Transform generated data after generation, often reverting preprocessing.

The default implementation is a no-op.

Source code in src/nemo_safe_synthesizer/data_processing/actions/data_actions.py

def postprocess(self, df: pd.DataFrame) -> pd.DataFrame:
    """Transform generated data after generation, often reverting preprocessing.

    The default implementation is a no-op.
    """
    return df

`validate_batch(batch, df)` ¶

Split a generated batch into valid and rejected rows.

Parameters:

Name	Type	Description	Default
`batch`	`DataFrame`	Newly generated data to validate.	required
`df`	`DataFrame`	Reference dataset providing context for validation.	required

Returns:

Type	Description
`tuple[DataFrame, DataFrame]`	A tuple of (valid_rows, rejected_rows) DataFrames.

Source code in src/nemo_safe_synthesizer/data_processing/actions/data_actions.py

def validate_batch(self, batch: pd.DataFrame, df: pd.DataFrame) -> tuple[pd.DataFrame, pd.DataFrame]:
    """Split a generated batch into valid and rejected rows.

    Args:
        batch: Newly generated data to validate.
        df: Reference dataset providing context for validation.

    Returns:
        A tuple of (valid_rows, rejected_rows) DataFrames.
    """
    batch_copy = batch.copy()
    valid_mask = self._validate_batch(batch, df)
    return batch_copy[valid_mask], batch_copy[~valid_mask]

`generate(df)` ¶

Generate new data and merge it into the DataFrame.

Override to create net-new columns or rows. The default implementation is a no-op.
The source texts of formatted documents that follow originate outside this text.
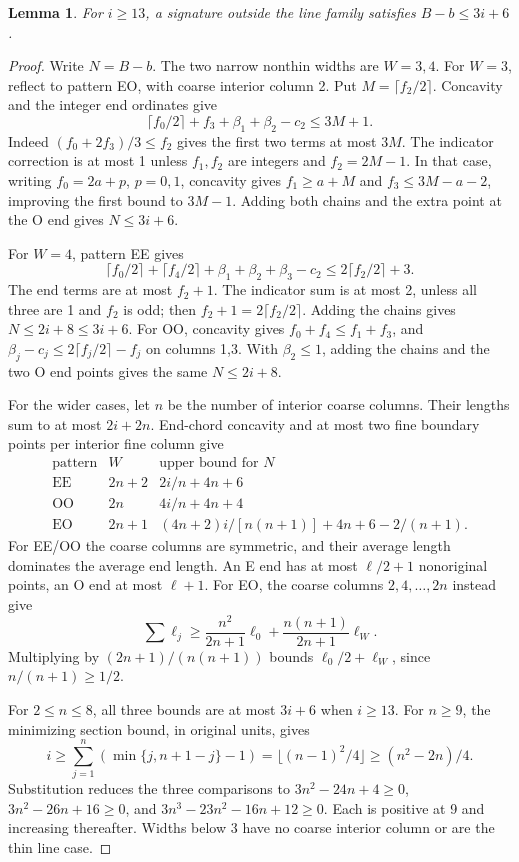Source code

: \documentclass[11pt]{article}
\newtheorem{lemma}[theorem]{Lemma}
\begin{document}
\begin{lemma}\label{lem:boundarycap}
For \(i\ge13\), a signature outside the line family satisfies \(B-b\le3i+6\).
\end{lemma}
\begin{proof}
Write \(N=B-b\). The two narrow nonthin widths are \(W=3,4\).
For \(W=3\), reflect to pattern EO, with coarse interior column 2.
Put \(M=\lceil f_2/2\rceil\). Concavity and the integer end ordinates give
\[
 \lceil f_0/2\rceil+f_3+\beta_1+\beta_2-c_2\le3M+1.
\]
Indeed \((f_0+2f_3)/3\le f_2\) gives the first two terms at most \(3M\).
The indicator correction is at most 1 unless \(f_1,f_2\) are integers
and \(f_2=2M-1\). In that case, writing \(f_0=2a+p\), \(p=0,1\),
concavity gives \(f_1\ge a+M\) and \(f_3\le3M-a-2\), improving
the first bound to \(3M-1\).
Adding both chains and the extra point at the O end gives \(N\le3i+6\).

For \(W=4\), pattern EE gives
\[
 \lceil f_0/2\rceil+\lceil f_4/2\rceil+
 \beta_1+\beta_2+\beta_3-c_2\le2\lceil f_2/2\rceil+3.
\]
The end terms are at most \(f_2+1\). The indicator sum is at most 2,
unless all three are 1 and \(f_2\) is odd; then \(f_2+1=2\lceil f_2/2\rceil\).
Adding the chains gives \(N\le2i+8\le3i+6\).
For OO, concavity gives \(f_0+f_4\le f_1+f_3\), and
\(\beta_j-c_j\le2\lceil f_j/2\rceil-f_j\) on columns 1,3.
With \(\beta_2\le1\), adding the chains and the two O end points gives
the same \(N\le2i+8\).

For the wider cases, let \(n\) be the number of interior coarse columns.
Their lengths sum to at most \(2i+2n\). End-chord concavity and at most
two fine boundary points per interior fine column give
\[
\begin{array}{c|c|c}
\text{pattern}&W&\text{upper bound for }N\\ \hline
\mathrm{EE}&2n+2&2i/n+4n+6\\
\mathrm{OO}&2n&4i/n+4n+4\\
\mathrm{EO}&2n+1&(4n+2)i/[n(n+1)]+4n+6-2/(n+1).
\end{array}
\]
For EE/OO the coarse columns are symmetric, and their average length
dominates the average end length. An E end has at most \(\ell/2+1\)
nonoriginal points, an O end at most \(\ell+1\).
For EO, the coarse columns \(2,4,\ldots,2n\) instead give
\[
 \sum\ell_j\ge\frac{n^2}{2n+1}\ell_0+
                  \frac{n(n+1)}{2n+1}\ell_W.
\]
Multiplying by \((2n+1)/(n(n+1))\) bounds \(\ell_0/2+\ell_W\),
since \(n/(n+1)\ge1/2\).

For \(2\le n\le8\), all three bounds are at most \(3i+6\) when \(i\ge13\).
For \(n\ge9\), the minimizing section bound, in original units, gives
\[
 i\ge\sum_{j=1}^n(\min\{j,n+1-j\}-1)
   =\lfloor(n-1)^2/4\rfloor\ge(n^2-2n)/4.
\]
Substitution reduces the three comparisons to
\(3n^2-24n+4\ge0\), \(3n^2-26n+16\ge0\), and
\(3n^3-23n^2-16n+12\ge0\). Each is positive at 9 and increasing thereafter.
Widths below 3 have no coarse interior column or are the thin line case.
\end{proof}
\end{document}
Source code in src/nemo_safe_synthesizer/data_processing/actions/data_actions.py

def generate(self, df: pd.DataFrame) -> pd.DataFrame:
    """Generate new data and merge it into the DataFrame.

    Override to create net-new columns or rows. The default implementation
    is a no-op.
    """
    return df

`functions()` ¶

Return a Functions bundle containing only the overridden phase methods.

Methods that were not overridden from BaseAction are excluded so that only actions with real work appear during debugging.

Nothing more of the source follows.